§ BRIEF: If a line holds the word "include", copy it from the entries.

(Recorded data)
**********
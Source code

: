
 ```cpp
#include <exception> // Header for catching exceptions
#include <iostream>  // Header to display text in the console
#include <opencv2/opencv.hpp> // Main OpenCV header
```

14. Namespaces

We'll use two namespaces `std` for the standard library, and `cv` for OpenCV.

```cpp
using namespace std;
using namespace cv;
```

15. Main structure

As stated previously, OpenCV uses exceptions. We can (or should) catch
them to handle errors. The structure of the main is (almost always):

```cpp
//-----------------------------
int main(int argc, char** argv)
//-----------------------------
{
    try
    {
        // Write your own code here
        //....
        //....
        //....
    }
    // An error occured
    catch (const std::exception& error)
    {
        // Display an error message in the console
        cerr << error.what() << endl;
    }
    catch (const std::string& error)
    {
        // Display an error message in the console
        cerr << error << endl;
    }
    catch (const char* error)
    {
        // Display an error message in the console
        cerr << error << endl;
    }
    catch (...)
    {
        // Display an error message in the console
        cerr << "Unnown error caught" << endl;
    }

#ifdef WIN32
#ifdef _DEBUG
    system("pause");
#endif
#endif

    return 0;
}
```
**********
§ TASK ANSWER:
#include <exception> // Header for catching exceptions
#include <iostream>  // Header to display text in the console
#include <opencv2/opencv.hpp> // Main OpenCV header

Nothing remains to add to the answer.